◆ Exercise inputs
· · · · ·

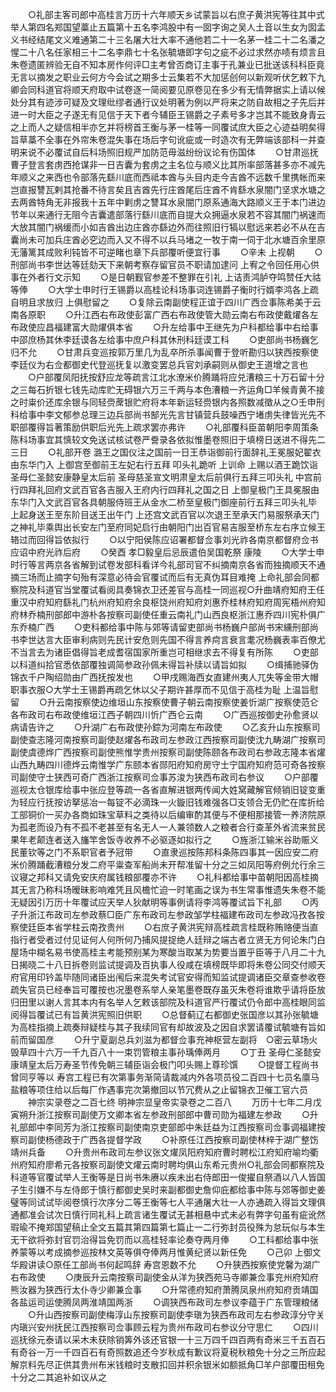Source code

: <!-- { "loadSidebar": true } -->
　　○礼部主客司郎中高桂言万历十六年顺天乡试蒙旨以右庶子黄洪宪等往其中式举人第四名郑国望藁止五篇第十五名李鸿股中有一囡字询之吴人土音以生女为囡孟义书经结尾文义难通第二十三名屠大壮大率不通他若二十一名茅一桂二十二名潘之惺二十八名任家相三十二名李鼎七十名张毓塘即字句之疵不必过求然亦啧有烦言且朱卷遗匿辨验无自不知本房作何评□主考曾否商订主事于孔兼业已批送该科科臣竟无言以摘发之职业云何方今会试之期多士云集若不大加惩创何以新观听伏乞敕下九卿会同科道官将顺天府取中试卷逐一简阅要见原卷见在多少有无情弊据实上请以候处分其有迹涉可疑及文理纰缪者通行议处明著为例以严将来之防自故相之子先后并进一时大臣之子遂无有见信于天下者今辅臣王锡爵之子素号多才岂其不能致身青云之上而人之疑信相半亦乞并将榜首王衡与茅一桂等一同覆试庶大臣之心迹益明矣得旨草藁不全事在外帘朱卷混失事在场后字句讹疵或一时造次有无弊端该部科一并查明来说不必覆试自后科场照旧规严加防范毋滋纷纷议论有伤国体
　　○甘肃巡抚曹子登言套虏西抢谋非一日吉囊为套虏之主名位与顺义比其所率部落甚多亦不减先年顺义之来西也令部落先繇川底而西祗本酋与头目内走今吉酋不远数千里携帐而来岂直报讐瓦剌其抢番不待言矣且吉酋先行庄酋尾后庄酋不肯繇水泉闇门坚求水塘之去两酋特角无非报我十五年中剿虏之讐耳水泉闇门原系通海大路顺义王于本门进边节年以来通行无阻今吉囊遣部落行繇川底而自提大众拥逼水泉若不容其闇门祸速而大放其闇门祸缓而小如吉酋出边庄酋亦繇边外而往照旧行犒以慰远来若必不从在吉囊尚未可加兵庄酋必穵边而入又不得不以兵马堵之一牧于南一伺于北水塘百余里原无藩篱其成败利钝皆不可逆睹也章下兵部覆听便宜行事
　　○辛未  上视朝
　　○刑部尚书李世达等廷劾天下来朝考察存留官员不职请加逮问  上宥之令回任用心供事在外者行文示知
　　○是日朝觐官参差不整罪在引礼  上诘责鸿胪夺鸣赞任大祜等俸
　　○大学士申时行王锡爵以高桂论科场事词连锡爵子衡时行婿李鸿各上疏自明且求放归  上俱慰留之
　　○复除云南副使程正谊于四川广西佥事陈希美于云南各原职
　　○升江西右布政使彭富广西右布政使管大勋云南右布政使戴燿各左布政使应昌福建富大勋燿俱本省
　　○升左给事中王继先为户科都给事中右给事中邵庶杨其休李廷谟各左给事中庶户科其休刑科廷谟工科
　　○吏部尚书杨巍乞归不允
　　○甘肃兵变巡按郭万里几为乱卒所杀事闻曹于登听勘归以狭西按察使李廷仪为右佥都御史代登巡抚复以激变罢总兵官刘承嗣则从御史王道增之言也
　　○户部覆凤阳抚按舒应龙等疏言江北水潦米价腾踊将应兑漕粮三十万石留十分之三每石折银七钱先动库贮无碍银六万三千两与本色漕粮一齐运角□羊候青黄不接之时粜价还库余银与同轻赍蓆银贮府将本年新运轻赍银内各照数减徵从之○壬申刑科给事中李文郁参总理三边兵部尚书郜光先言甘镇营兵鼓噪西宁堵虏失律皆光先不职部覆得旨著策励供职后光先上疏求罢亦弗许
　　○礼部覆科臣苗朝阳李周策条陈科场事宜其慎较文免送试核试卷严誊录各依拟惟墨卷照旧于填榜日送进不得先二三日
　　○礼部开卷  潞王之国仪注之国前一日王恭诣御前行面辞礼王冕服妃翟衣由东华门入  上御宫至御前王左妃右行五拜  叩头礼跪听  上训命  上赐以酒王跪饮诣  圣母仁圣懿安康静皇太后前  圣母慈圣宣文明肃皇太后前俱行五拜三叩头礼  中宫前行四拜礼回府文武百官各吉服入王府内行四拜礼之国之日  上御皇极门王具冕服由东华门入文武百官各具朝服侍班王从金水二桥至皇极门御座前行五拜三叩头礼毕  上起身送王至东阶目送王出午门  上还宫文武百官以次退王至承天门易服祭承天门之神礼毕乘舆出长安左门至府同妃启行由朝阳门出百官易吉服至桥东左右序立候王辂过而回得旨依拟行
　　○以宁阳侯陈应诏署都督佥事刘光祚各南京都督府佥书应诏中府光祚后府
　　○癸酉  孝□毅皇后忌辰遣伯吴国乾祭  康陵
　　○大学士申时行等言两京各省解到试卷发部科看详今礼部司官不纠摘南京各省而独摘顺天不通摘三场而止摘字句殆有深意必待会官覆试而后有无真伪耳目难掩  上命礼部会同都察院及科道官当堂覆试看阅具奏锦衣卫还差官与高桂一同巡视○升曲靖府知府王任重汉中府知府繇礼门杭州府知府余良枢饶州府知府刘惠乔桂林府知府周宪梧州府知府林乔楠刑部郎中游朴各按察司副使任重云南礼门山西良枢浙江惠乔四川宪朴俱广东乔楠广西
　　○吏科都给事中陈与郊等请留吏部尚书杨巍户部尚书宋纁刑部尚书李世达言大臣审利病则先民计安危则先国不得言养疴言衰言耄况杨巍表率百僚尤不当言去为诸臣倡得旨老成耆宿国家所重岂可相继求去不得复有所陈
　　○吏部以科道纠拾官悉依部覆独调简参政孙佩未得旨补牍以请旨如拟
　　○缉捕驰驿伪锦衣千户陶绍勋由广西抚按发也
　　○甲戌赐海西女直建州夷人兀失等金带大帽职事衣服○大学士王锡爵再疏乞休以父子期许甚厚而不见信于高桂为耻  上温旨慰留
　　○升云南按察使边维垣山东按察使曹子朝云南按察使姜忻湖广按察使范仑各布政司右布政使维垣江西子朝四川忻广西仑云南
　　○广西巡按御史孙愈贤以病请告许之
　　○升湖广右布政使孙錝为河南左布政使
　　○乙亥升山东按察司副使查志隆河南按察司副使赵燿各布政司左参政江西按察司副使沈九畴湖广按察司副使虞德烨广西按察司副使熊惟学贵州按察司副使陈颐各布政司右参政志隆本省燿山西九畴四川德烨云南惟学广东颐本省郧阳府知府房守士宁国府知府范可奇各按察司副使守士狭西可奇广西浙江按察司佥事苏浚为狭西布政司右参议
　　○户部覆巡视太仓银库给事中张应登等疏一各省直解进银两传闻大姓窝藏解官倾销旧锭变重为轻应行抚按访拏惩冶一每锭不必滴珠一火鏇旧钱难强各□支领合无仍贮在库折给工部铜价一买办各商如珠宝草料之类待以后编审酌其便与不便相那接管一养济院原为孤老而设乃有不孤不老甚至有名无人一人兼领数人之粮者合行查革外省流来贫民果年老颠连者送入旛竿舍饭寺收养不必驱逐如拟行之
　　○旌浙江输米谷助赈义民董钦等之门不系职官者予冠带
　　○直隶巡按陈邦科条陈四事其一因应安二府米价腾踊截漕粮分发二府平粜查军船尚未开帮准留十分之三如凤阳等府例允行余三议寝之邦科又请免安庆府属钱粮部覆亦不许
　　○礼科都给事中苗朝阳因高桂摘其无言乃称科场暧昧影响难凭且风檐忙迫一时笔画之误为书生常事惟遗失朱卷不能无疑因引万历十年覆试应天举人狄献明等事例请将李鸿等覆试旨下礼部
　　○丙子升浙江布政司左参政蔡□臣广东布政司左参政邹学柱福建布政司左参政冯孜各按察使廷臣本省学柱云南孜贵州
　　○右庶子黄洪宪辩高桂疏言桂既称贿赂便当直指行者受者过付见证何人何所何乃捕风提捉绝人廷辩之端古者立贤无方何论朱门白屋场中糊名易书使高桂主考能预别某为寒酸当取某为势要当置乎臣等于八月二十九日揭晓二十八日拆卷则监试提调及百执事人役咸在填榜既毕即将朱卷公同交付顺天府官用印钤盖毕随同诸臣出闱后来混失考试官安得而知监试提调诸臣交章查参收卷疏失官员已经奉旨可覆按也况墨卷系举人亲笔墨卷既存虽灭朱卷将谁欺乎请将臣放归田里以谢人言其本内有名举人乞敕该部院及科道官严行覆试仍令郎中高桂眼同监阅得旨覆试已有旨黄洪宪照旧供职
　　○总督蓟辽右都御史张国彦以其孙张毓塘为高桂指摘上疏奏辩疑桂与其子我续同官有却故波及之因自求罢请覆试毓塘有旨如前而留国彦
　　○升宁夏副总兵刘滋为都督佥事充神枢营左副将　○密云草场火毁草四十六万一千九百八十一束罚管粮主事孙瑀俸两月
　　○丁丑  圣母仁圣懿安康靖皇太后万寿圣节传免朝三辅臣诣会极门叩头赐上尊珍馔
　　○提督工程尚书曾同亨等以  寿宫工程已有次第事务渐简请裁减内外各项员役二百四十七员名廪马盐粮等项住给以后每厂作遇事完次第撤回以节冗费从之止留锦衣卫催工官六员
　　神宗实录卷之二百七终
明神宗显皇帝实录卷之二百八
　　万历十七年二月戊寅朔升浙江按察司副使万文卿本省左参政刑部郎中曹司勋为福建左参政
　　○升礼部郎中李同芳为浙江按察司副使南京吏部郎中朱廷益为江西按察司佥事调福建按察司副使杨德政于广西各提督学政
　　○补原任江西按察司副使林梓于湖广整饬靖州兵备
　　○升贵州布政司左参议张文燿凤阳府知府曹时聘松江府知府喻均衢州府知府廖希元各按察司副使文燿云南时聘均俱山东希元贵州○礼部会同都察院及科道等官覆试举人王衡等是日尚书朱赓以疾未出右侍郎田一俊擢自祭酒以八人皆国子生引嫌不与左侍郎于慎行都御史吴时来副都御史詹仰庇都给事中陈与郊等御史姜璧等同试试毕阅卷慎行次序分二等王衡等七人平通屠大壮一人亦通疏入得旨文理俱通都准会试次日慎行同礼科上疏言诸生覆试无甚相悬中式未必有弊字句虽有疵讹然瑕瑜不掩郑国望稿止全文五篇其第四篇第七篇止一二行弥封员役殊为怠玩似与本生无干欲将弥封官罚治得旨免罚而以高桂轻率论奏夺两月俸
　　○工科都给事中张养蒙等以考成摘参巡按林文英等俱夺俸两月惟黄纪贤以新任免
　　○己卯  上御文华殿讲读○原任工部尚书何起鸣辞  寿宫恩数不允
　　○升狭西按察使党馨为湖广右布政使
　　○庚辰升云南按察司副使金从洋为狭西苑马寺卿兼佥事兖州府知府熊汝器为狭西行太仆寺少卿兼佥事
　　○升常德府知府萧腾凤泉州府知府贡靖国各盐运司运使腾凤两淮靖国两浙
　　○调狭西布政司左参议李蕴于广东管理粮储
　　○升山西按察司副使梅淳山东按察司副使李瑱为狭西布政司左右参政淳分守关内瑱兴安州抚民江西按察司佥事顾云程为贵州布政司右参议分守思仁
　　○四川巡抚徐元泰请以采木未获除销筭外该还官银一十三万四千四百两有奇米三千五百石有奇谷一万一千四百石有奇照数追还今岁秋成有歉议将夏税秋粮免十分之三所应起解京料先尽正供其贵州布米钱粮时支散扣回并积余银米如额抵角□羊户部覆田租免十分之二其追补如议从之
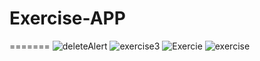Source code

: # Exercise-APP
=======
![deleteAlert](https://github.com/Syed-Arqum-Sultan/Exercise-APP/assets/110258159/dbcee51a-73e2-407a-ae6f-d071ba703da1)
![exercise3](https://github.com/Syed-Arqum-Sultan/Exercise-APP/assets/110258159/e244b427-e65d-495d-a682-478162f97e79)
![Exercie](https://github.com/Syed-Arqum-Sultan/Exercise-APP/assets/110258159/332cf69e-cdd1-46ff-87b1-eb115a587a64)
![exercise](https://github.com/Syed-Arqum-Sultan/Exercise-APP/assets/110258159/ca486f5e-6451-4964-bf61-087865041899)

· · · · ·

Look through the listing and extract every line with "Arqum" in it.

◆ The completed task
![deleteAlert](https://github.com/Syed-Arqum-Sultan/Exercise-APP/assets/110258159/dbcee51a-73e2-407a-ae6f-d071ba703da1)
![exercise3](https://github.com/Syed-Arqum-Sultan/Exercise-APP/assets/110258159/e244b427-e65d-495d-a682-478162f97e79)
![Exercie](https://github.com/Syed-Arqum-Sultan/Exercise-APP/assets/110258159/332cf69e-cdd1-46ff-87b1-eb115a587a64)
![exercise](https://github.com/Syed-Arqum-Sultan/Exercise-APP/assets/110258159/ca486f5e-6451-4964-bf61-087865041899)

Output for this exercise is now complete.